The two presidents were expected to discuss trade, security and investment, including on a massive project to rehabilitate a railway line that transports minerals from inland countries to the Angolan port of Lobito for export.
The government of the oil-rich country has declared Tuesday and Wednesday public holidays and deployed heavy security across the capital of around 9.5 million people.
It is the first time a US president has visited the former Portuguese colony and Biden’s only visit to Africa since he took office in 2021 apart from his attendance at a COP27 meeting in Egypt in 2022.
Biden, who hands over to Donald Trump on January 20, was due to deliver remarks later Tuesday at the National Slavery Museum, which exhibits hundreds of items used in the transatlantic trade of slaves from Africa to the Americas for centuries until the early 1800s.
Angola was by the 19th century the largest source of slaves for the Americas, according to the Office of the Historian, a US State Department-affiliated website.
Biden would acknowledge "the horrific history of slavery that has connected our two nations, but also looks forward to a future predicated on a shared vision that benefits both our peoples," national security communications advisor John Kirby told reporters ahead of the trip.
The United States has pledged a grant of $229,000 to support the restoration and conservation of the museum, once the estate of a slave trader, a statement said.
After arriving in the Portuguese-speaking country late Monday, Biden briefly met Wanda Tucker, a descendent of the first enslaved child born in the United States whose parents were brought to colonial Virginia from Angola in 1619 aboard a Portuguese ship.
- Mineral exports -
On Wednesday, the outgoing Democrat president is to travel to Lobito, about 500 kilometres (310 miles) south of Luanda, for a summit on infrastructure investment also attended by leaders from Angola, the Democratic Republic of Congo (DRC), Tanzania and Zambia.
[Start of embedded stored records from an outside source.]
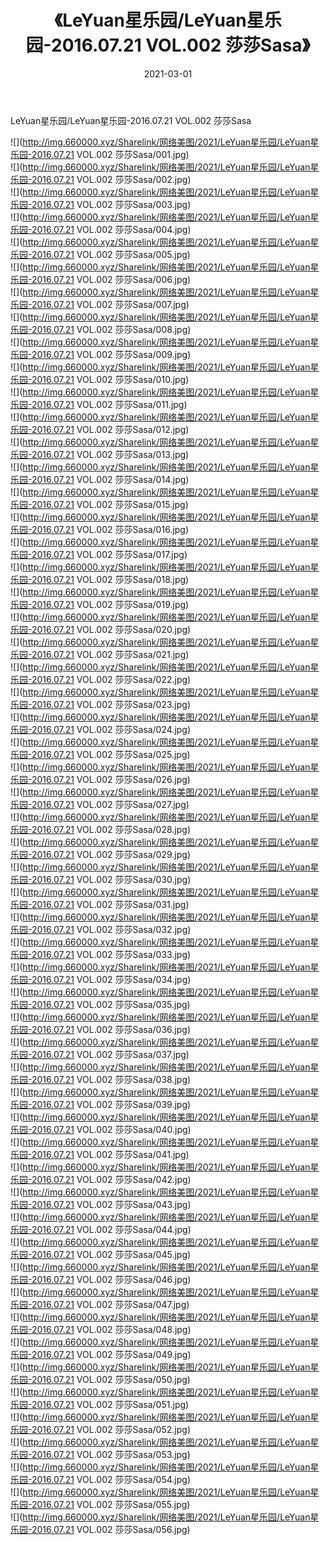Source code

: ﻿---
layout: post
title:  《LeYuan星乐园/LeYuan星乐园-2016.07.21 VOL.002 莎莎Sasa》
date:   2021-03-01
img: http://img.660000.xyz/Sharelink/网络美图/2021/LeYuan星乐园/LeYuan星乐园-2016.07.21 VOL.002 莎莎Sasa/000.jpg
categories: [美女, 清纯, 唯美]
---

LeYuan星乐园/LeYuan星乐园-2016.07.21 VOL.002 莎莎Sasa

 ![](http://img.660000.xyz/Sharelink/网络美图/2021/LeYuan星乐园/LeYuan星乐园-2016.07.21 VOL.002 莎莎Sasa/001.jpg) <br>![](http://img.660000.xyz/Sharelink/网络美图/2021/LeYuan星乐园/LeYuan星乐园-2016.07.21 VOL.002 莎莎Sasa/002.jpg) <br>![](http://img.660000.xyz/Sharelink/网络美图/2021/LeYuan星乐园/LeYuan星乐园-2016.07.21 VOL.002 莎莎Sasa/003.jpg) <br>![](http://img.660000.xyz/Sharelink/网络美图/2021/LeYuan星乐园/LeYuan星乐园-2016.07.21 VOL.002 莎莎Sasa/004.jpg) <br>![](http://img.660000.xyz/Sharelink/网络美图/2021/LeYuan星乐园/LeYuan星乐园-2016.07.21 VOL.002 莎莎Sasa/005.jpg) <br>![](http://img.660000.xyz/Sharelink/网络美图/2021/LeYuan星乐园/LeYuan星乐园-2016.07.21 VOL.002 莎莎Sasa/006.jpg) <br>![](http://img.660000.xyz/Sharelink/网络美图/2021/LeYuan星乐园/LeYuan星乐园-2016.07.21 VOL.002 莎莎Sasa/007.jpg) <br>![](http://img.660000.xyz/Sharelink/网络美图/2021/LeYuan星乐园/LeYuan星乐园-2016.07.21 VOL.002 莎莎Sasa/008.jpg) <br>![](http://img.660000.xyz/Sharelink/网络美图/2021/LeYuan星乐园/LeYuan星乐园-2016.07.21 VOL.002 莎莎Sasa/009.jpg) <br>![](http://img.660000.xyz/Sharelink/网络美图/2021/LeYuan星乐园/LeYuan星乐园-2016.07.21 VOL.002 莎莎Sasa/010.jpg) <br>![](http://img.660000.xyz/Sharelink/网络美图/2021/LeYuan星乐园/LeYuan星乐园-2016.07.21 VOL.002 莎莎Sasa/011.jpg) <br>![](http://img.660000.xyz/Sharelink/网络美图/2021/LeYuan星乐园/LeYuan星乐园-2016.07.21 VOL.002 莎莎Sasa/012.jpg) <br>![](http://img.660000.xyz/Sharelink/网络美图/2021/LeYuan星乐园/LeYuan星乐园-2016.07.21 VOL.002 莎莎Sasa/013.jpg) <br>![](http://img.660000.xyz/Sharelink/网络美图/2021/LeYuan星乐园/LeYuan星乐园-2016.07.21 VOL.002 莎莎Sasa/014.jpg) <br>![](http://img.660000.xyz/Sharelink/网络美图/2021/LeYuan星乐园/LeYuan星乐园-2016.07.21 VOL.002 莎莎Sasa/015.jpg) <br>![](http://img.660000.xyz/Sharelink/网络美图/2021/LeYuan星乐园/LeYuan星乐园-2016.07.21 VOL.002 莎莎Sasa/016.jpg) <br>![](http://img.660000.xyz/Sharelink/网络美图/2021/LeYuan星乐园/LeYuan星乐园-2016.07.21 VOL.002 莎莎Sasa/017.jpg) <br>![](http://img.660000.xyz/Sharelink/网络美图/2021/LeYuan星乐园/LeYuan星乐园-2016.07.21 VOL.002 莎莎Sasa/018.jpg) <br>![](http://img.660000.xyz/Sharelink/网络美图/2021/LeYuan星乐园/LeYuan星乐园-2016.07.21 VOL.002 莎莎Sasa/019.jpg) <br>![](http://img.660000.xyz/Sharelink/网络美图/2021/LeYuan星乐园/LeYuan星乐园-2016.07.21 VOL.002 莎莎Sasa/020.jpg) <br>![](http://img.660000.xyz/Sharelink/网络美图/2021/LeYuan星乐园/LeYuan星乐园-2016.07.21 VOL.002 莎莎Sasa/021.jpg) <br>![](http://img.660000.xyz/Sharelink/网络美图/2021/LeYuan星乐园/LeYuan星乐园-2016.07.21 VOL.002 莎莎Sasa/022.jpg) <br>![](http://img.660000.xyz/Sharelink/网络美图/2021/LeYuan星乐园/LeYuan星乐园-2016.07.21 VOL.002 莎莎Sasa/023.jpg) <br>![](http://img.660000.xyz/Sharelink/网络美图/2021/LeYuan星乐园/LeYuan星乐园-2016.07.21 VOL.002 莎莎Sasa/024.jpg) <br>![](http://img.660000.xyz/Sharelink/网络美图/2021/LeYuan星乐园/LeYuan星乐园-2016.07.21 VOL.002 莎莎Sasa/025.jpg) <br>![](http://img.660000.xyz/Sharelink/网络美图/2021/LeYuan星乐园/LeYuan星乐园-2016.07.21 VOL.002 莎莎Sasa/026.jpg) <br>![](http://img.660000.xyz/Sharelink/网络美图/2021/LeYuan星乐园/LeYuan星乐园-2016.07.21 VOL.002 莎莎Sasa/027.jpg) <br>![](http://img.660000.xyz/Sharelink/网络美图/2021/LeYuan星乐园/LeYuan星乐园-2016.07.21 VOL.002 莎莎Sasa/028.jpg) <br>![](http://img.660000.xyz/Sharelink/网络美图/2021/LeYuan星乐园/LeYuan星乐园-2016.07.21 VOL.002 莎莎Sasa/029.jpg) <br>![](http://img.660000.xyz/Sharelink/网络美图/2021/LeYuan星乐园/LeYuan星乐园-2016.07.21 VOL.002 莎莎Sasa/030.jpg) <br>![](http://img.660000.xyz/Sharelink/网络美图/2021/LeYuan星乐园/LeYuan星乐园-2016.07.21 VOL.002 莎莎Sasa/031.jpg) <br>![](http://img.660000.xyz/Sharelink/网络美图/2021/LeYuan星乐园/LeYuan星乐园-2016.07.21 VOL.002 莎莎Sasa/032.jpg) <br>![](http://img.660000.xyz/Sharelink/网络美图/2021/LeYuan星乐园/LeYuan星乐园-2016.07.21 VOL.002 莎莎Sasa/033.jpg) <br>![](http://img.660000.xyz/Sharelink/网络美图/2021/LeYuan星乐园/LeYuan星乐园-2016.07.21 VOL.002 莎莎Sasa/034.jpg) <br>![](http://img.660000.xyz/Sharelink/网络美图/2021/LeYuan星乐园/LeYuan星乐园-2016.07.21 VOL.002 莎莎Sasa/035.jpg) <br>![](http://img.660000.xyz/Sharelink/网络美图/2021/LeYuan星乐园/LeYuan星乐园-2016.07.21 VOL.002 莎莎Sasa/036.jpg) <br>![](http://img.660000.xyz/Sharelink/网络美图/2021/LeYuan星乐园/LeYuan星乐园-2016.07.21 VOL.002 莎莎Sasa/037.jpg) <br>![](http://img.660000.xyz/Sharelink/网络美图/2021/LeYuan星乐园/LeYuan星乐园-2016.07.21 VOL.002 莎莎Sasa/038.jpg) <br>![](http://img.660000.xyz/Sharelink/网络美图/2021/LeYuan星乐园/LeYuan星乐园-2016.07.21 VOL.002 莎莎Sasa/039.jpg) <br>![](http://img.660000.xyz/Sharelink/网络美图/2021/LeYuan星乐园/LeYuan星乐园-2016.07.21 VOL.002 莎莎Sasa/040.jpg) <br>![](http://img.660000.xyz/Sharelink/网络美图/2021/LeYuan星乐园/LeYuan星乐园-2016.07.21 VOL.002 莎莎Sasa/041.jpg) <br>![](http://img.660000.xyz/Sharelink/网络美图/2021/LeYuan星乐园/LeYuan星乐园-2016.07.21 VOL.002 莎莎Sasa/042.jpg) <br>![](http://img.660000.xyz/Sharelink/网络美图/2021/LeYuan星乐园/LeYuan星乐园-2016.07.21 VOL.002 莎莎Sasa/043.jpg) <br>![](http://img.660000.xyz/Sharelink/网络美图/2021/LeYuan星乐园/LeYuan星乐园-2016.07.21 VOL.002 莎莎Sasa/044.jpg) <br>![](http://img.660000.xyz/Sharelink/网络美图/2021/LeYuan星乐园/LeYuan星乐园-2016.07.21 VOL.002 莎莎Sasa/045.jpg) <br>![](http://img.660000.xyz/Sharelink/网络美图/2021/LeYuan星乐园/LeYuan星乐园-2016.07.21 VOL.002 莎莎Sasa/046.jpg) <br>![](http://img.660000.xyz/Sharelink/网络美图/2021/LeYuan星乐园/LeYuan星乐园-2016.07.21 VOL.002 莎莎Sasa/047.jpg) <br>![](http://img.660000.xyz/Sharelink/网络美图/2021/LeYuan星乐园/LeYuan星乐园-2016.07.21 VOL.002 莎莎Sasa/048.jpg) <br>![](http://img.660000.xyz/Sharelink/网络美图/2021/LeYuan星乐园/LeYuan星乐园-2016.07.21 VOL.002 莎莎Sasa/049.jpg) <br>![](http://img.660000.xyz/Sharelink/网络美图/2021/LeYuan星乐园/LeYuan星乐园-2016.07.21 VOL.002 莎莎Sasa/050.jpg) <br>![](http://img.660000.xyz/Sharelink/网络美图/2021/LeYuan星乐园/LeYuan星乐园-2016.07.21 VOL.002 莎莎Sasa/051.jpg) <br>![](http://img.660000.xyz/Sharelink/网络美图/2021/LeYuan星乐园/LeYuan星乐园-2016.07.21 VOL.002 莎莎Sasa/052.jpg) <br>![](http://img.660000.xyz/Sharelink/网络美图/2021/LeYuan星乐园/LeYuan星乐园-2016.07.21 VOL.002 莎莎Sasa/053.jpg) <br>![](http://img.660000.xyz/Sharelink/网络美图/2021/LeYuan星乐园/LeYuan星乐园-2016.07.21 VOL.002 莎莎Sasa/054.jpg) <br>![](http://img.660000.xyz/Sharelink/网络美图/2021/LeYuan星乐园/LeYuan星乐园-2016.07.21 VOL.002 莎莎Sasa/055.jpg) <br>![](http://img.660000.xyz/Sharelink/网络美图/2021/LeYuan星乐园/LeYuan星乐园-2016.07.21 VOL.002 莎莎Sasa/056.jpg) <br>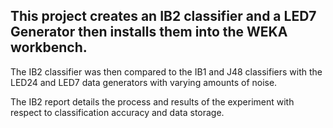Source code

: ## This project creates an IB2 classifier and a LED7 Generator then installs them into the WEKA workbench. 
The IB2 classifier was then compared to the IB1 and J48 classifiers with the LED24 and LED7 data generators with varying amounts of noise.

The IB2 report details the process and results of the experiment with respect to classification accuracy and data storage.
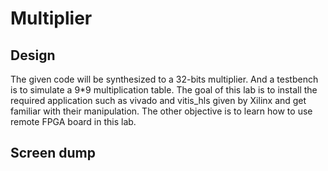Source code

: # Multiplier

## Design
The given code will be synthesized to a 32-bits multiplier. And a testbench is to simulate a 9*9  multiplication table.
The goal of this lab is to install the required application such as vivado and vitis_hls given by Xilinx and get familiar with their manipulation. The other objective is to learn how to use remote FPGA board in this lab.

## Screen dump
### 
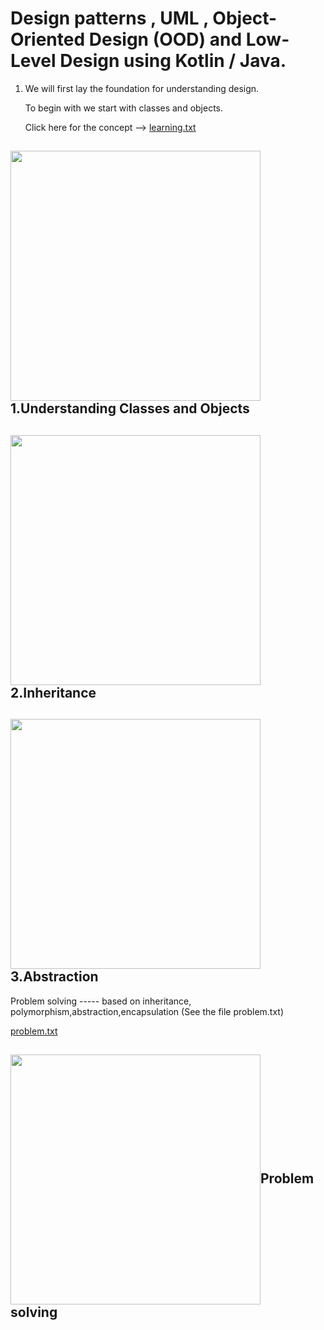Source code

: # Design patterns , UML , Object-Oriented Design (OOD) and Low-Level Design using Kotlin / Java.

1) We will first lay the foundation for understanding design.

   To begin with we start with classes and objects.

    Click here for the concept --> [learning.txt](https://github.com/hegde10122/JAVA_KOTLIN_DESIGN/blob/master/uml/1_concepts.txt "Basics")

<h2><img align="center" height="400" widht="400" src="https://github.com/hegde10122/JAVA_KOTLIN_DESIGN/blob/master/uml/class_objects.png">1.Understanding Classes and Objects</h2>

<h2><img align="center" height="400" widht="400" src="https://github.com/hegde10122/JAVA_KOTLIN_DESIGN/blob/master/uml/inheritance.png">2.Inheritance</h2>

<h2><img align="center" height="400" widht="400" src="https://github.com/hegde10122/JAVA_KOTLIN_DESIGN/blob/master/uml/abstraction.svg">3.Abstraction</h2>

Problem solving ----- based on inheritance, polymorphism,abstraction,encapsulation (See the file problem.txt)

[problem.txt](https://github.com/hegde10122/JAVA_KOTLIN_DESIGN/blob/master/uml/problem.txt "Problem Solving")

<h2><img align="center" height="400" widht="400" src="https://github.com/hegde10122/JAVA_KOTLIN_DESIGN/blob/master/uml/problem.svg">Problem solving</h2>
The port is at the heart of the Lobito Corridor project that has received loans from the United States, the European Union and others to rehabilitate a railway connecting mineral-rich DRC and Zambia with Lobito.
It is "a real game changer for US engagement in Africa", said Kirby.
"It's our fervent hope that as the new team comes in and takes a look at this, that they see the value too, that they see how it will help drive a more secure, more prosperous, more economically stable continent."
The Lobito project is a piece in the geopolitical battle between the United States and its allies, and China, which owns mines in the DRC and Zambia among an array of investments in the region.
A similar railway project involving Chinese investment is aimed at ferrying minerals out via a Tanzanian port on the Indian Ocean.
A senior US official told journalists ahead of Biden's trip that African governments are seeking an alternative to Chinese investment, especially when it results in "living under crushing debt for generations to come".
Angola owes China $17 billion, about 40 percent of the nation's total debt.
- Police accused of abuse -
Human rights organisations have urged Biden to raise Angola's rights record.
Amnesty International said last month that Angolan police had killed at least 17 protesters between November 2020 and June 2023.
It asked Biden to demand that Angola "release five government critics arbitrarily detained for more than a year".
"Biden should stand with the Angolan people and seek a public commitment by Angola’s president to investigate rights violations by the security forces and appropriately hold those responsible to account," Human Rights Watch said.